В работе Алова и Наумова я ощутил нечто близкое писательскому труду — это внезапное возникновение движения персонажа в прозе (на экране), когда самого тебя удивляет сделанный шаг, поступок героя. Нечто подобное рождалось и на съемочной площадке «Берега». И когда монтировался «Берег», тоже возникало много нового, что не задумывалось в сценарии, вызревало, накапливалось во время съемок и под конец дало фильму новое творческое усилие, краски, смысловые доминанты. Для писателя это тоже кинематографический урок. Если прозаик считает, что режиссер должен скопировать его стиль, ничего толкового не получится. Для меня кино — искусство серьезное, высокое. Поэтому, наверное, особо дорого в фильме то, что по-новому увидено в романе Аловым и Наумовым, оператором Железняковым, их соратниками по работе.
Александр Алов, 1975 год
…Я бы сравнил их фильм с готическим сооружением, имея в виду пронзительность, остроту построения картины. В этой конструкции оттеняя, подчеркивая мысль, возникают метафоры чисто кинематографические, визуальные, которые не могли быть в романе, точнее в романном жанре. Алов и Наумов, на мой взгляд, прекрасно придумали и продумали это готическое построение, заставляющее как-то по-иному увидеть и почувствовать роман через кинематограф.
Я знаком с современным европейским и американским кинематографом и, кажется, могу немного судить о том, что волнует крупных прогрессивных мастеров экрана. Было бы нескромно давать художественную оценку фильма, к которому сам причестен. Но если говорить о проблеме, о тенденции, то, думаю, что фильм Алова и Наумова родился на главном направлении мирового кино. Поле его напряженной драматургии — человечность и история, человек и тревожный мир, человек в этом мире и современный мир в человеке. Быть или не быть? Здесь не гамлетовское сомнение, не горькая вера в силу зла над добром, но убежденность в действенности разума, здравомыслия, добра. У героев фильма есть надежда.
Короче говоря, фильм мы делали в согласии с самими собой.
Портретное сходство Бориса Щербакова (лейтенант Никитин) и автора романа Ю. В. Бондарева было не случайным. Юрий Бондарев, автор «Берега» и отчасти прототип своего героя
Тайны и сны
Наталья Белохвостикова — студентка ВГИКа. 1970 год
В первый раз я «увидела» своего будущего мужа, когда мне было тринадцать лет. Я тогда приехала к папе на каникулы в Швецию. Мой отец — Николай Дмитриевич Белохвостиков, профессиональный дипломат — в ту пору был послом СССР в этой стране. А Володя вместе с Галиной Польских и Маргаритой Володиной приехал на Неделю советских фильмов. В посольстве в честь нашей делегации был устроен прием, и я пробралась на балкон, чтобы увидеть кинозвезд. Однако народу было так много, что я не уверена, удалось ли мне верно «опознать», кто есть кто. Поэтому честно беру слово «увидела» в кавычки.

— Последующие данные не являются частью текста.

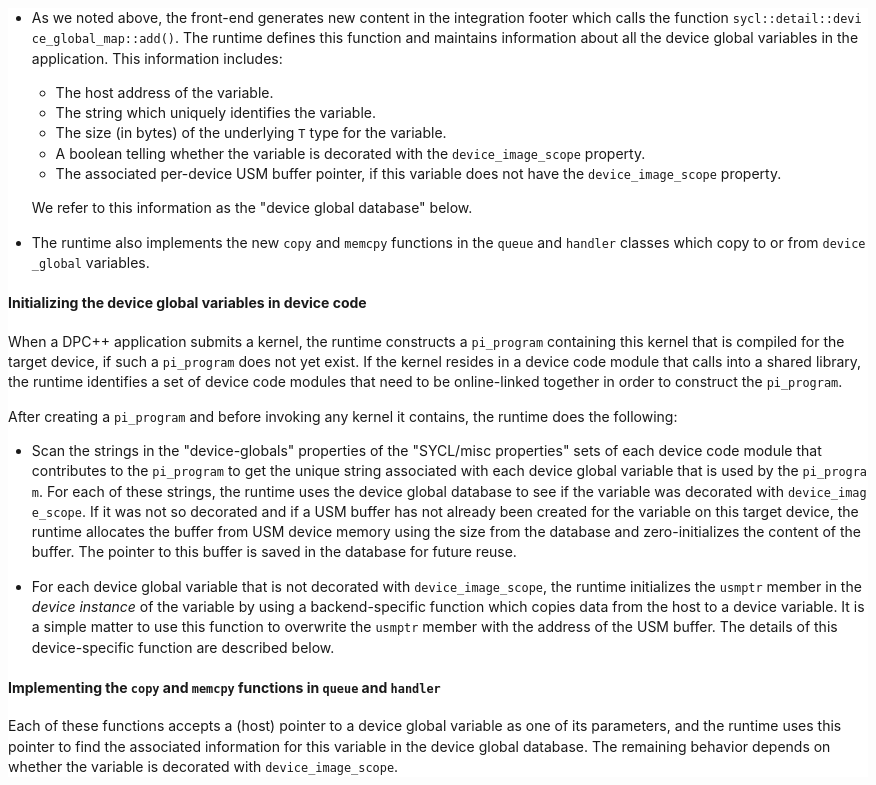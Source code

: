 * As we noted above, the front-end generates new content in the integration
  footer which calls the function `sycl::detail::device_global_map::add()`.
  The runtime defines this function and maintains information about all the
  device global variables in the application.  This information includes:

  - The host address of the variable.
  - The string which uniquely identifies the variable.
  - The size (in bytes) of the underlying `T` type for the variable.
  - A boolean telling whether the variable is decorated with the
    `device_image_scope` property.
  - The associated per-device USM buffer pointer, if this variable does not
    have the `device_image_scope` property.

  We refer to this information as the "device global database" below.

* The runtime also implements the new `copy` and `memcpy` functions in the
  `queue` and `handler` classes which copy to or from `device_global`
  variables.

#### Initializing the device global variables in device code

When a DPC++ application submits a kernel, the runtime constructs a
`pi_program` containing this kernel that is compiled for the target device, if
such a `pi_program` does not yet exist.  If the kernel resides in a device code
module that calls into a shared library, the runtime identifies a set of device
code modules that need to be online-linked together in order to construct the
`pi_program`.

After creating a `pi_program` and before invoking any kernel it contains, the
runtime does the following:

* Scan the strings in the "device-globals" properties of the
  "SYCL/misc properties" sets of each device code module that contributes to
  the `pi_program` to get the unique string associated with each device global
  variable that is used by the `pi_program`.  For each of these strings, the
  runtime uses the device global database to see if the variable was decorated
  with `device_image_scope`.  If it was not so decorated and if a USM buffer
  has not already been created for the variable on this target device, the
  runtime allocates the buffer from USM device memory using the size from the
  database and zero-initializes the content of the buffer.  The pointer to this
  buffer is saved in the database for future reuse.

* For each device global variable that is not decorated with
  `device_image_scope`, the runtime initializes the `usmptr` member in the
  *device instance* of the variable by using a backend-specific function which
  copies data from the host to a device variable.  It is a simple matter to use
  this function to overwrite the `usmptr` member with the address of the USM
  buffer.  The details of this device-specific function are described below.

#### Implementing the `copy` and `memcpy` functions in `queue` and `handler`

Each of these functions accepts a (host) pointer to a device global variable as
one of its parameters, and the runtime uses this pointer to find the associated
information for this variable in the device global database.  The remaining
behavior depends on whether the variable is decorated with
`device_image_scope`.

Володя же уверяет, что в тот свой приезд он совершенно точно увидел мельком «что-то курносое и беленькое, с косой до пояса…». Возможно, это правда, а возможно, одна из многочисленных его фантазий. Но нам нравится думать, что судьба постепенно подводила нас друг к другу.
Прошло несколько лет. Я летела с фильмом «У озера» в Югославию. На аэродроме встретила Владимира Наумова, его буквально в последний момент назначили руководителем нашей делегации. Вообще он должен был лететь с фильмом «Бег» совсем в другую страну. Нас наспех представили друг другу, а в самолете наши места оказались рядом. Мой сосед все время вертел в руках сигареты, они были у него во всех карманах, он разминал их, нюхал, но так ни разу и не закурил. Как выяснилось, в этот период он боролся с самим собой — бросал курить. Он курил с четырнадцати лет, а незадолго до этой поездки к нему приходил гипнотизер. Гипнотезер велел Володе лечь на диван и долго рассказывал о вреде курения, а потом объявил: «Теперь курить не будете». Володя не поверил, рассмеялся и сказал: «Как раз теперь я пойду и покурю». Достал сигарету, прикурил и тут же выбросил в пепельницу.